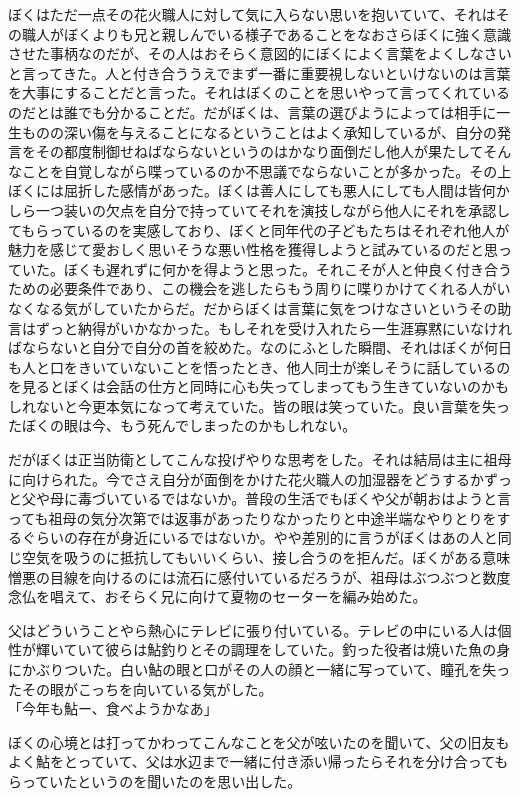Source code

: \documentclass[b5j,twoside,twocolumn]{utarticle}
\begin{document}
ぼくはただ一点その花火職人に対して気に入らない思いを抱いていて、それはその職人がぼくよりも兄と親しんでいる様子であることをなおさらぼくに強く意識させた事柄なのだが、その人はおそらく意図的にぼくによく言葉をよくしなさいと言ってきた。人と付き合ううえでまず一番に重要視しないといけないのは言葉を大事にすることだと言った。それはぼくのことを思いやって言ってくれているのだとは誰でも分かることだ。だがぼくは、言葉の選びようによっては相手に一生ものの深い傷を与えることになるということはよく承知しているが、自分の発言をその都度制御せねばならないというのはかなり面倒だし他人が果たしてそんなことを自覚しながら喋っているのか不思議でならないことが多かった。その上ぼくには屈折した感情があった。ぼくは善人にしても悪人にしても人間は皆何かしら一つ装いの欠点を自分で持っていてそれを演技しながら他人にそれを承認してもらっているのを実感しており、ぼくと同年代の子どもたちはそれぞれ他人が魅力を感じて愛おしく思いそうな悪い性格を獲得しようと試みているのだと思っていた。ぼくも遅れずに何かを得ようと思った。それこそが人と仲良く付き合うための必要条件であり、この機会を逃したらもう周りに喋りかけてくれる人がいなくなる気がしていたからだ。だからぼくは言葉に気をつけなさいというその助言はずっと納得がいかなかった。もしそれを受け入れたら一生涯寡黙にいなければならないと自分で自分の首を絞めた。なのにふとした瞬間、それはぼくが何日も人と口をきいていないことを悟ったとき、他人同士が楽しそうに話しているのを見るとぼくは会話の仕方と同時に心も失ってしまってもう生きていないのかもしれないと今更本気になって考えていた。皆の眼は笑っていた。良い言葉を失ったぼくの眼は今、もう死んでしまったのかもしれない。


だがぼくは正当防衛としてこんな投げやりな思考をした。それは結局は主に祖母に向けられた。今でさえ自分が面倒をかけた花火職人の加湿器をどうするかずっと父や母に毒づいているではないか。普段の生活でもぼくや父が朝おはようと言っても祖母の気分次第では返事があったりなかったりと中途半端なやりとりをするぐらいの存在が身近にいるではないか。やや差別的に言うがぼくはあの人と同じ空気を吸うのに抵抗してもいいくらい、接し合うのを拒んだ。ぼくがある意味憎悪の目線を向けるのには流石に感付いているだろうが、祖母はぶつぶつと数度念仏を唱えて、おそらく兄に向けて夏物のセーターを編み始めた。


父はどういうことやら熱心にテレビに張り付いている。テレビの中にいる人は個性が輝いていて彼らは鮎釣りとその調理をしていた。釣った役者は焼いた魚の身にかぶりついた。白い鮎の眼と口がその人の顔と一緒に写っていて、瞳孔を失ったその眼がこっちを向いている気がした。\\
「今年も鮎ー、食べようかなあ」


ぼくの心境とは打ってかわってこんなことを父が呟いたのを聞いて、父の旧友もよく鮎をとっていて、父は水辺まで一緒に付き添い帰ったらそれを分け合ってもらっていたというのを聞いたのを思い出した。
\end{document}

────────────────

» What is required
Copy out exactly the lines that run from the one holding "ぼくの心境とは打ってかわって" through the end of the data above.

» Completed task
ぼくの心境とは打ってかわってこんなことを父が呟いたのを聞いて、父の旧友もよく鮎をとっていて、父は水辺まで一緒に付き添い帰ったらそれを分け合ってもらっていたというのを聞いたのを思い出した。
\end{document}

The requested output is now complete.